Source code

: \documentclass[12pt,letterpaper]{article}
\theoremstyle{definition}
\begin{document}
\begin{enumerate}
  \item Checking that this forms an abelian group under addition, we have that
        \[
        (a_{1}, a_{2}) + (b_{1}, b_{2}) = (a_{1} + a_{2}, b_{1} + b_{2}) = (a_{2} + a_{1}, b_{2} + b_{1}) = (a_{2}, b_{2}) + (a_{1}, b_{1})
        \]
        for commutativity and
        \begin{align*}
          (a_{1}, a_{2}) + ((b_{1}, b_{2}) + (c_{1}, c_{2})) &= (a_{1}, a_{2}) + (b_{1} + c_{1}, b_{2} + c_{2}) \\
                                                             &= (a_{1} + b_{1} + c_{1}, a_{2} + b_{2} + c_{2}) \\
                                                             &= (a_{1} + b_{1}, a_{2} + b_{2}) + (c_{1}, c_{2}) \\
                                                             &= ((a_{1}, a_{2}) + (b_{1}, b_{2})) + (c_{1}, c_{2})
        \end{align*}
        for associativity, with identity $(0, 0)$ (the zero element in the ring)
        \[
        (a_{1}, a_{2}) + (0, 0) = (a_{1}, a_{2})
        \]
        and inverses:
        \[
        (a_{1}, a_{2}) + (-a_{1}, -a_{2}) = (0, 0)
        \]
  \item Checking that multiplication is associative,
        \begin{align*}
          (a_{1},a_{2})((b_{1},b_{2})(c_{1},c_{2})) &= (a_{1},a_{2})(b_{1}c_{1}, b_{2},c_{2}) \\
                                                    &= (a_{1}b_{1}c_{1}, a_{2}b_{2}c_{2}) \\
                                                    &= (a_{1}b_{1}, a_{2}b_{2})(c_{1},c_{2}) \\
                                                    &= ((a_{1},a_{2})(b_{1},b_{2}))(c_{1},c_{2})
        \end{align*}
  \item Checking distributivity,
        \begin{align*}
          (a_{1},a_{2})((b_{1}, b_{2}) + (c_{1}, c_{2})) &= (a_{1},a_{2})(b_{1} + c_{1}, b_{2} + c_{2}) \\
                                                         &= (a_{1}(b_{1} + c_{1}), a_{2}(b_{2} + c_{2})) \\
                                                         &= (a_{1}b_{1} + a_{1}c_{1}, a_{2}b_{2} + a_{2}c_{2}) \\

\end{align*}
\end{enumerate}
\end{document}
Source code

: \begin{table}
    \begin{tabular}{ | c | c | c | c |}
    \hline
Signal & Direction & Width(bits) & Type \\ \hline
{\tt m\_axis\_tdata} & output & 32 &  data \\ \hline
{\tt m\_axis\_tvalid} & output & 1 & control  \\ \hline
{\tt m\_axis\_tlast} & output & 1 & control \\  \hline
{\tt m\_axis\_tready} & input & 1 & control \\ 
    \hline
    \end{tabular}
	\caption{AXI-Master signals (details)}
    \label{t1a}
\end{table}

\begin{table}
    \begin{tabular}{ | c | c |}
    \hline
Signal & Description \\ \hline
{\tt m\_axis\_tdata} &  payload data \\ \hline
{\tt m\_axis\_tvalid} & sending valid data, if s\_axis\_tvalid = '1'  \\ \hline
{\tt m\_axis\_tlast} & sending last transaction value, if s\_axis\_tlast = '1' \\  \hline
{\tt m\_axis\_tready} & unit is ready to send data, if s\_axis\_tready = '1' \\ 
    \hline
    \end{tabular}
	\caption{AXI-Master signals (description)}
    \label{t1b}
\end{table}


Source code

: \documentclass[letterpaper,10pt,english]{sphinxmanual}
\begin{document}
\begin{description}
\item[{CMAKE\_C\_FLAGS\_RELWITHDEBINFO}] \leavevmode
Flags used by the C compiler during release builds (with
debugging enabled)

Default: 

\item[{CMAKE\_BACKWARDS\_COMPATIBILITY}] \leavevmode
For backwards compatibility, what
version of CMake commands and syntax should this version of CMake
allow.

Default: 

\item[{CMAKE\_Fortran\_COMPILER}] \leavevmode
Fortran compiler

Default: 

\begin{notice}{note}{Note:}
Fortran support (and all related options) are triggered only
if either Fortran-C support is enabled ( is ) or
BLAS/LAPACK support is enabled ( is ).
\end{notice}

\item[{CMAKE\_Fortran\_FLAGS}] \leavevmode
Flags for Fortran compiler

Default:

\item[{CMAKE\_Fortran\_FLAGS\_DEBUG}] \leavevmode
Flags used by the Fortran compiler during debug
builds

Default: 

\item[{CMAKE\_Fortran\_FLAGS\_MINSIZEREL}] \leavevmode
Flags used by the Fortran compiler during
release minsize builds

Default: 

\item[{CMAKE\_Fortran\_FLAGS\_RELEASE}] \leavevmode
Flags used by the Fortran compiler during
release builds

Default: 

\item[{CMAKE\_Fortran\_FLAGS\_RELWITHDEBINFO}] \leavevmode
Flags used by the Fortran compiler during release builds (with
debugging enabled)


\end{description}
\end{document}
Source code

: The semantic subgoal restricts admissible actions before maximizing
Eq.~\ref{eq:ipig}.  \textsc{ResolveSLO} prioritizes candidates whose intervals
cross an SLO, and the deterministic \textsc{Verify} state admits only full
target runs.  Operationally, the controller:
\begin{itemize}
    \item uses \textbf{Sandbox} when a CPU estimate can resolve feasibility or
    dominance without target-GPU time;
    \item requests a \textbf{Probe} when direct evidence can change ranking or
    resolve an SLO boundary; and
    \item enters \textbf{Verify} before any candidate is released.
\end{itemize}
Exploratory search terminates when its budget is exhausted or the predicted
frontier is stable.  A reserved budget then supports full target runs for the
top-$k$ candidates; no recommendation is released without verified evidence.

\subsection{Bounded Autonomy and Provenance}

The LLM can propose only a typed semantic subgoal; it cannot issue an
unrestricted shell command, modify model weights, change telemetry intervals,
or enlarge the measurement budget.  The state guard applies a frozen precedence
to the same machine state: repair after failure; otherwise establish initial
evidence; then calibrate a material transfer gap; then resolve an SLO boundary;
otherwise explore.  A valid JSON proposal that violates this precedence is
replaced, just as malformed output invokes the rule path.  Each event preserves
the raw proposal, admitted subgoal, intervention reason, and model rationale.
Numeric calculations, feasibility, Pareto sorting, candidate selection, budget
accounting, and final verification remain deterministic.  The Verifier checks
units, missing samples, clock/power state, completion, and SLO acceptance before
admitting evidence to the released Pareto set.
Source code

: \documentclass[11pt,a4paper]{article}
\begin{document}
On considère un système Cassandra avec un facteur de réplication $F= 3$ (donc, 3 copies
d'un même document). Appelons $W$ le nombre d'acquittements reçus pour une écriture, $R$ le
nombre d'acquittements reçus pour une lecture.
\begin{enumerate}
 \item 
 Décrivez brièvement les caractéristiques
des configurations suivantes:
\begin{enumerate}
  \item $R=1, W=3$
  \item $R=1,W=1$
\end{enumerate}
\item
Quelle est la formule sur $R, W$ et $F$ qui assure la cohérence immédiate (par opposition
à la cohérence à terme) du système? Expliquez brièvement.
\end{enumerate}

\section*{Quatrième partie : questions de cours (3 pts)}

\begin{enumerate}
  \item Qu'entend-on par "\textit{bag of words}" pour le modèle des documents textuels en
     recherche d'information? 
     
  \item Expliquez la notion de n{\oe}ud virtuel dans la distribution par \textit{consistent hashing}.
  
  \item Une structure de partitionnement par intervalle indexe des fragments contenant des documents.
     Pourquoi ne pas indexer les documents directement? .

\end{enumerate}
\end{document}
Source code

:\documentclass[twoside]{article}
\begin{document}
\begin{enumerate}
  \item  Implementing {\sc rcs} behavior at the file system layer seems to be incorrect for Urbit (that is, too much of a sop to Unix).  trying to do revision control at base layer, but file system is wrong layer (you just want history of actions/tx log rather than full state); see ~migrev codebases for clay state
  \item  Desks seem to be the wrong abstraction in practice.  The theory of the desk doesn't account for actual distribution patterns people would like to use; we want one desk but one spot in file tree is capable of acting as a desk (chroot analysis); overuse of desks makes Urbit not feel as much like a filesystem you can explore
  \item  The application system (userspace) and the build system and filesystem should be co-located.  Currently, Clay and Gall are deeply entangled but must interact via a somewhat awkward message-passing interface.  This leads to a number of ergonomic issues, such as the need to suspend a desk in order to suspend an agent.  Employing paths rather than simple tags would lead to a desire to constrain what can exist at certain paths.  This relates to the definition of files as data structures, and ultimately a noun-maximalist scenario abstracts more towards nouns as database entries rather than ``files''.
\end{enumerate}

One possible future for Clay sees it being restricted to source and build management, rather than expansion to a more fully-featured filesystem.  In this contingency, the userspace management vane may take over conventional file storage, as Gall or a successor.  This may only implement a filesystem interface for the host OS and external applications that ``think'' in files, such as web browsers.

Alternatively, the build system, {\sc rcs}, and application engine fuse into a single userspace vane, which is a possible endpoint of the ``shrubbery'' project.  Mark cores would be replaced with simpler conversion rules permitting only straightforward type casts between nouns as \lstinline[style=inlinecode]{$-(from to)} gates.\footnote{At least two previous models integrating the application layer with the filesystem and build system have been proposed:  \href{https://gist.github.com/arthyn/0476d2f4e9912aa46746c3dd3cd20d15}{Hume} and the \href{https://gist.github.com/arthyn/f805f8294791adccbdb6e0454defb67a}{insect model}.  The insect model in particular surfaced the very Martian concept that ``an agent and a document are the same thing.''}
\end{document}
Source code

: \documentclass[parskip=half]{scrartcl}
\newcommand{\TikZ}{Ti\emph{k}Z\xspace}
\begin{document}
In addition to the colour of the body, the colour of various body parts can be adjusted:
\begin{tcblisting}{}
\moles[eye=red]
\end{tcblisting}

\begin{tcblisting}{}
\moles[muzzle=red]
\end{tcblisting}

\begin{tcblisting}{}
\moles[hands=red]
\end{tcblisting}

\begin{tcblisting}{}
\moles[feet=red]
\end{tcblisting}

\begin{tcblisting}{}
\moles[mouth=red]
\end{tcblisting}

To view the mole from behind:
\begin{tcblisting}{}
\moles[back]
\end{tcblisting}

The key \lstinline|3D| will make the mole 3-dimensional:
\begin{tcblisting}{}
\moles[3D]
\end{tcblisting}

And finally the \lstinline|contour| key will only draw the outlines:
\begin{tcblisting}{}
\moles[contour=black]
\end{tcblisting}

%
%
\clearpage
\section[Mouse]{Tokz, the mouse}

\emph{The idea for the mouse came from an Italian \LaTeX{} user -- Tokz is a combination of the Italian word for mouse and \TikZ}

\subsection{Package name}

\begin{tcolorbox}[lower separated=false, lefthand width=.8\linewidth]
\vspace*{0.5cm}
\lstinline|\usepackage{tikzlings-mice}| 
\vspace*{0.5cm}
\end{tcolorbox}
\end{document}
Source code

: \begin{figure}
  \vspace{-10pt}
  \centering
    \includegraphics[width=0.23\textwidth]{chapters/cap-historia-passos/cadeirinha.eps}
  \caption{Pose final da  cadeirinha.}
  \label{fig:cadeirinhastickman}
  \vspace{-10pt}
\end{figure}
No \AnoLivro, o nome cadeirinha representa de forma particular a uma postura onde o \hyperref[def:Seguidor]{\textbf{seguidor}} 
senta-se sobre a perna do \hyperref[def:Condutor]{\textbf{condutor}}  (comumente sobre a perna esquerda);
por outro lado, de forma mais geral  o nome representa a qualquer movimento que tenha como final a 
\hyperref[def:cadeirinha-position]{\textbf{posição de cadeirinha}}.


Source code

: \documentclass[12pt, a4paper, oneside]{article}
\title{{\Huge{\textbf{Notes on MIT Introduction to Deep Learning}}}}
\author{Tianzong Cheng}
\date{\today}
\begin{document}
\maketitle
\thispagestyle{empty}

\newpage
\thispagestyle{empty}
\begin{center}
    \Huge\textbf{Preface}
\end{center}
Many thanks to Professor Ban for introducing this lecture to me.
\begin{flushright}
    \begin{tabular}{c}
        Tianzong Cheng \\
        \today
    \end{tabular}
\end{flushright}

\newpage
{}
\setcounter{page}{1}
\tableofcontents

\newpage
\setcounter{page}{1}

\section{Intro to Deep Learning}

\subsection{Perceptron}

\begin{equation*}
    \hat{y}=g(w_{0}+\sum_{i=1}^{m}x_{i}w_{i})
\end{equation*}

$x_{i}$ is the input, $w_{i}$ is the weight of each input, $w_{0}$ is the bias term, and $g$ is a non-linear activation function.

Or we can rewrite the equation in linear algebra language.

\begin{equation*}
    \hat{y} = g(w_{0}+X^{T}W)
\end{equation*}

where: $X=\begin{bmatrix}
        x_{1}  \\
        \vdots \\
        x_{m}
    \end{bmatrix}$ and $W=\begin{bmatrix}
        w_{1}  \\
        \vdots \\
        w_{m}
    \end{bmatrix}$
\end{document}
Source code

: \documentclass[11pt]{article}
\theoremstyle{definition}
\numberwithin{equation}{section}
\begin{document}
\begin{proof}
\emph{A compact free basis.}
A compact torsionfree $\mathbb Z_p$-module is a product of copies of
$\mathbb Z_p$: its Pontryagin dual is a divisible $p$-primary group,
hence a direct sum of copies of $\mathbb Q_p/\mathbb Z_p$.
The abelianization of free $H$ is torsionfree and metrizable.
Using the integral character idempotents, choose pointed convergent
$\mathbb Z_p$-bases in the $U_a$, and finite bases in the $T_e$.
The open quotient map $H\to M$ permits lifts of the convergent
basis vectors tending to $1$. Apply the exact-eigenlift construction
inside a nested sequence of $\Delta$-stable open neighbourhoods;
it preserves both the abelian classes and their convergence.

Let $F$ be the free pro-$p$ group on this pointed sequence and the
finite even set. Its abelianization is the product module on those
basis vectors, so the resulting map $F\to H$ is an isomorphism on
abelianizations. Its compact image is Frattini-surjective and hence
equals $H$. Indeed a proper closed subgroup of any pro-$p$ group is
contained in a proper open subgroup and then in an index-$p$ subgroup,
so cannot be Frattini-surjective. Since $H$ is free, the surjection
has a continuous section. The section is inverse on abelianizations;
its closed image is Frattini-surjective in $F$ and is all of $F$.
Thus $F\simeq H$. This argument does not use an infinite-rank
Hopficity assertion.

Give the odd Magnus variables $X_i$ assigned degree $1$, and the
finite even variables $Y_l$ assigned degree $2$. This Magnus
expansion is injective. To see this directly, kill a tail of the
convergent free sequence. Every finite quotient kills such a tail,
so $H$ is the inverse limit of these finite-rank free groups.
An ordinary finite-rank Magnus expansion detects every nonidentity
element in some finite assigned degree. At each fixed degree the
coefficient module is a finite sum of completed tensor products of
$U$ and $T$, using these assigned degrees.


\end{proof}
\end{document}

→ **PROBLEM**
Each line of the entries above that includes "precedence" counts once; state how many such lines there are, with the number as the only answer.

→ **SOLVED EXERCISE**
2